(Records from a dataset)

---

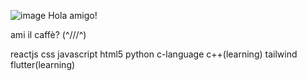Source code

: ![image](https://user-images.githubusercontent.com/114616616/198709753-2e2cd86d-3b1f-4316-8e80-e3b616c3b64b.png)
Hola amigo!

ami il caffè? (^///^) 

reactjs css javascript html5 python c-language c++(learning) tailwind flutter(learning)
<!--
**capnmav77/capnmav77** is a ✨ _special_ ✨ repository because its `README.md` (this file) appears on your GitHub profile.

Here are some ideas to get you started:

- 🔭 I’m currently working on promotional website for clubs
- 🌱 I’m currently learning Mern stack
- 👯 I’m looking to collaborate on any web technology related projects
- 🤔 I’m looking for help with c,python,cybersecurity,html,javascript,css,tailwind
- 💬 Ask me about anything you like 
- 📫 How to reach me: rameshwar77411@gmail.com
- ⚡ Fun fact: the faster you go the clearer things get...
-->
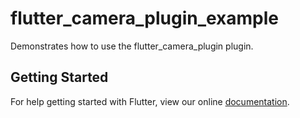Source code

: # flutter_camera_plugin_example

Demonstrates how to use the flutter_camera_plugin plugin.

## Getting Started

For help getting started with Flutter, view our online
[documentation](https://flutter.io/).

---

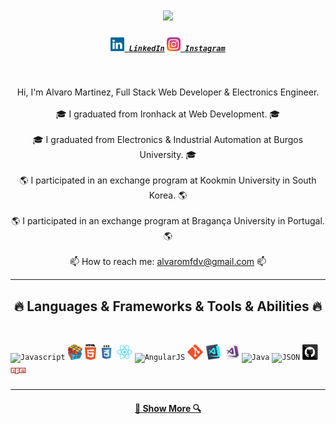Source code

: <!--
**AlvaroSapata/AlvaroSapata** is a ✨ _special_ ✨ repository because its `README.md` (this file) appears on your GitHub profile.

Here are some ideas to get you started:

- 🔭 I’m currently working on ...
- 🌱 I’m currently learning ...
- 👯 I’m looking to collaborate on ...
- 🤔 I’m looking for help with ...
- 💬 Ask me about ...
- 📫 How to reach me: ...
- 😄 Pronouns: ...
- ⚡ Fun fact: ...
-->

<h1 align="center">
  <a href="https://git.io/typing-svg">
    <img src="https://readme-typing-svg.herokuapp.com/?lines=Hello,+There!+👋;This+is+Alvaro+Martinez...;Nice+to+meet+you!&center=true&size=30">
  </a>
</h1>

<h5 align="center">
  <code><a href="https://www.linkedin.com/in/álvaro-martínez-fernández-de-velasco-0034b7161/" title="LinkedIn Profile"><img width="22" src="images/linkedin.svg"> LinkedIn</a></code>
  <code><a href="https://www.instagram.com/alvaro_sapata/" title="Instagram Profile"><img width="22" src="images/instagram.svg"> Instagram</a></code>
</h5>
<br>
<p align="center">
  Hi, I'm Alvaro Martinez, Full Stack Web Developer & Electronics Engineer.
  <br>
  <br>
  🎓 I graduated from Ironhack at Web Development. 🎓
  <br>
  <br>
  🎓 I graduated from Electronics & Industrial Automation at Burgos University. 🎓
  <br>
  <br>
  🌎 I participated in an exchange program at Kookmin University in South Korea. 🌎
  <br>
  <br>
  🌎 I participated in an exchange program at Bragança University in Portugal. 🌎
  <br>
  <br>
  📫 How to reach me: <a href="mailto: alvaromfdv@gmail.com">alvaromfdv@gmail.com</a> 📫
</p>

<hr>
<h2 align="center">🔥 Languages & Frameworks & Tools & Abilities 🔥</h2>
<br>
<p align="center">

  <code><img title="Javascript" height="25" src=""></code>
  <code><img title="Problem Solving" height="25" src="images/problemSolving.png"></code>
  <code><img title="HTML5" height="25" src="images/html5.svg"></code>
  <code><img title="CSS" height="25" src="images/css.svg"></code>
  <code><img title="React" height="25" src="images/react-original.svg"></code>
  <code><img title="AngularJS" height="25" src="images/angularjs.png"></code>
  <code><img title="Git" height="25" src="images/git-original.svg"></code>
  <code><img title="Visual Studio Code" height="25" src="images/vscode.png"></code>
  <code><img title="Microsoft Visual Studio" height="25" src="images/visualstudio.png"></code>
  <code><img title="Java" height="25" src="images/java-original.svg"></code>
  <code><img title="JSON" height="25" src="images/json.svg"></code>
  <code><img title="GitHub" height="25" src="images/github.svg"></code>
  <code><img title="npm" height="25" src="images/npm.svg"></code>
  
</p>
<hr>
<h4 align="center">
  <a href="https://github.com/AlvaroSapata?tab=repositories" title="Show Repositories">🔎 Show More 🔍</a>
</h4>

---

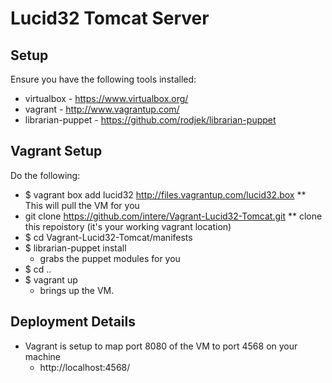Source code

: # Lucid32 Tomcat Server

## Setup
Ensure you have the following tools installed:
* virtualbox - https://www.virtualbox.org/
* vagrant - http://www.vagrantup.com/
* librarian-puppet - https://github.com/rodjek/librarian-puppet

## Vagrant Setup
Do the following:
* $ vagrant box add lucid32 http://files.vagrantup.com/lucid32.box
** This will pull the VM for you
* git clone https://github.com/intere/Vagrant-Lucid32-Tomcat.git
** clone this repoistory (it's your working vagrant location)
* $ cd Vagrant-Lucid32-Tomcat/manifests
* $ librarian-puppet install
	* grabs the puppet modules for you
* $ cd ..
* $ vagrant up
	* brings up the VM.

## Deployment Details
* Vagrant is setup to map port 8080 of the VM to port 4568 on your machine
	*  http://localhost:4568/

---

● **ACTION ITEM**: Could you tally the lines in these records that contain the word "Tomcat" and give only the result?

● **TASK ANSWER**: 3